# Aim of the task:
Leave the pictures out. Transcribe exactly every line from the start of the records through the one containing "S1026 Mongall Mongall".

--- START ---

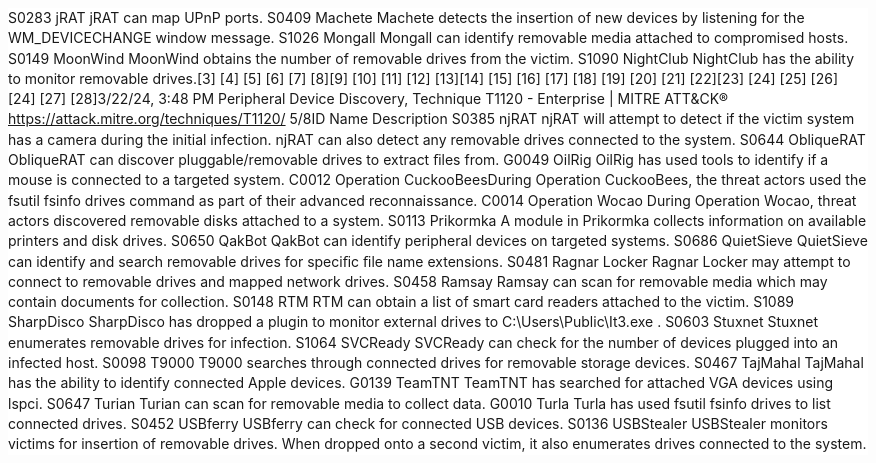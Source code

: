 S0283 jRAT jRAT can map UPnP ports.
S0409 Machete Machete detects the insertion of new devices by listening for the WM\_DEVICECHANGE window
message.
S1026 Mongall Mongall can identify removable media attached to compromised hosts.
S0149 MoonWind MoonWind obtains the number of removable drives from the victim.
S1090 NightClub NightClub has the ability to monitor removable drives.[3]
[4]
[5]
[6]
[7]
[8][9]
[10]
[11]
[12]
[13][14]
[15]
[16]
[17]
[18]
[19]
[20]
[21]
[22][23]
[24]
[25]
[26]
[24]
[27]
[28]3/22/24, 3:48 PM Peripheral Device Discovery, Technique T1120 - Enterprise | MITRE ATT&CK®
https://attack.mitre.org/techniques/T1120/ 5/8ID Name Description
S0385 njRAT njRAT will attempt to detect if the victim system has a camera during the initial infection. njRAT can
also detect any removable drives connected to the system.
S0644 ObliqueRAT ObliqueRAT can discover pluggable/removable drives to extract ﬁles from.
G0049 OilRig OilRig has used tools to identify if a mouse is connected to a targeted system.
C0012 Operation
CuckooBeesDuring Operation CuckooBees, the threat actors used the fsutil fsinfo drives command as part
of their advanced reconnaissance.
C0014 Operation Wocao During Operation Wocao, threat actors discovered removable disks attached to a system.
S0113 Prikormka A module in Prikormka collects information on available printers and disk drives.
S0650 QakBot QakBot can identify peripheral devices on targeted systems.
S0686 QuietSieve QuietSieve can identify and search removable drives for speciﬁc ﬁle name extensions.
S0481 Ragnar Locker Ragnar Locker may attempt to connect to removable drives and mapped network drives.
S0458 Ramsay Ramsay can scan for removable media which may contain documents for collection.
S0148 RTM RTM can obtain a list of smart card readers attached to the victim.
S1089 SharpDisco SharpDisco has dropped a plugin to monitor external drives to C:\Users\Public\It3.exe .
S0603 Stuxnet Stuxnet enumerates removable drives for infection.
S1064 SVCReady SVCReady can check for the number of devices plugged into an infected host.
S0098 T9000 T9000 searches through connected drives for removable storage devices.
S0467 TajMahal TajMahal has the ability to identify connected Apple devices.
G0139 TeamTNT TeamTNT has searched for attached VGA devices using lspci.
S0647 Turian Turian can scan for removable media to collect data.
G0010 Turla Turla has used fsutil fsinfo drives to list connected drives.
S0452 USBferry USBferry can check for connected USB devices.
S0136 USBStealer USBStealer monitors victims for insertion of removable drives. When dropped onto a second victim, it
also enumerates drives connected to the system.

--- END ---

# Completed exercise:
Source code

: S0283 jRAT jRAT can map UPnP ports.
S0409 Machete Machete detects the insertion of new devices by listening for the WM\_DEVICECHANGE window
message.
S1026 Mongall Mongall can identify removable media attached to compromised hosts.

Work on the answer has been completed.